» **Your instructions**: A faithful transcription of all the records is required.
►
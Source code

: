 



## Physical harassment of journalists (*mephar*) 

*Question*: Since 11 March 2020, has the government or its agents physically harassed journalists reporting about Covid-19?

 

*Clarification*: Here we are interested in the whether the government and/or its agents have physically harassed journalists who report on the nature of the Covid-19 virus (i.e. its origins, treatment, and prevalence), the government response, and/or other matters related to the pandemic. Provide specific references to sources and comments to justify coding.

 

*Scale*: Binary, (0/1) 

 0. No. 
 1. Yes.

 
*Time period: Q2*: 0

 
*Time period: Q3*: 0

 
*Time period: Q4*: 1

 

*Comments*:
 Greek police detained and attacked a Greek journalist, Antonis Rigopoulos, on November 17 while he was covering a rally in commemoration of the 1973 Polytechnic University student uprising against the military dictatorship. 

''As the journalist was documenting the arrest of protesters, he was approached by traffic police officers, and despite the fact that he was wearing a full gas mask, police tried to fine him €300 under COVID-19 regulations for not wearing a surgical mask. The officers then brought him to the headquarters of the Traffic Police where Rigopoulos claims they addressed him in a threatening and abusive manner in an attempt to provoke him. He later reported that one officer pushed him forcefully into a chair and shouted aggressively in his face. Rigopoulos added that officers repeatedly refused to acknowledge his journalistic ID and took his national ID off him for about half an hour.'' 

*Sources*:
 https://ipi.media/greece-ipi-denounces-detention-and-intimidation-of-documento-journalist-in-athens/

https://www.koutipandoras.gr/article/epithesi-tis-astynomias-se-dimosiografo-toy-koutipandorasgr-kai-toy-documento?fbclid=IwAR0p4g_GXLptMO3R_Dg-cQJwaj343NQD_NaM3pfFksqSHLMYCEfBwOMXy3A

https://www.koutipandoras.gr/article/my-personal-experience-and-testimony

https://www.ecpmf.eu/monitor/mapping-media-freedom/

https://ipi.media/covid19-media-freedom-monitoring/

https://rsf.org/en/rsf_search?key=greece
◄
» **Exercise response**:
Source code

: 



## Physical harassment of journalists (*mephar*) 

*Question*: Since 11 March 2020, has the government or its agents physically harassed journalists reporting about Covid-19?

 

*Clarification*: Here we are interested in the whether the government and/or its agents have physically harassed journalists who report on the nature of the Covid-19 virus (i.e. its origins, treatment, and prevalence), the government response, and/or other matters related to the pandemic. Provide specific references to sources and comments to justify coding.

 

*Scale*: Binary, (0/1) 

 0. No. 
 1. Yes.

 
*Time period: Q2*: 0

 
*Time period: Q3*: 0

 
*Time period: Q4*: 1

 

*Comments*:
 Greek police detained and attacked a Greek journalist, Antonis Rigopoulos, on November 17 while he was covering a rally in commemoration of the 1973 Polytechnic University student uprising against the military dictatorship. 

''As the journalist was documenting the arrest of protesters, he was approached by traffic police officers, and despite the fact that he was wearing a full gas mask, police tried to fine him €300 under COVID-19 regulations for not wearing a surgical mask. The officers then brought him to the headquarters of the Traffic Police where Rigopoulos claims they addressed him in a threatening and abusive manner in an attempt to provoke him. He later reported that one officer pushed him forcefully into a chair and shouted aggressively in his face. Rigopoulos added that officers repeatedly refused to acknowledge his journalistic ID and took his national ID off him for about half an hour.'' 

*Sources*:
 https://ipi.media/greece-ipi-denounces-detention-and-intimidation-of-documento-journalist-in-athens/

https://www.koutipandoras.gr/article/epithesi-tis-astynomias-se-dimosiografo-toy-koutipandorasgr-kai-toy-documento?fbclid=IwAR0p4g_GXLptMO3R_Dg-cQJwaj343NQD_NaM3pfFksqSHLMYCEfBwOMXy3A

https://www.koutipandoras.gr/article/my-personal-experience-and-testimony

https://www.ecpmf.eu/monitor/mapping-media-freedom/

https://ipi.media/covid19-media-freedom-monitoring/

https://rsf.org/en/rsf_search?key=greece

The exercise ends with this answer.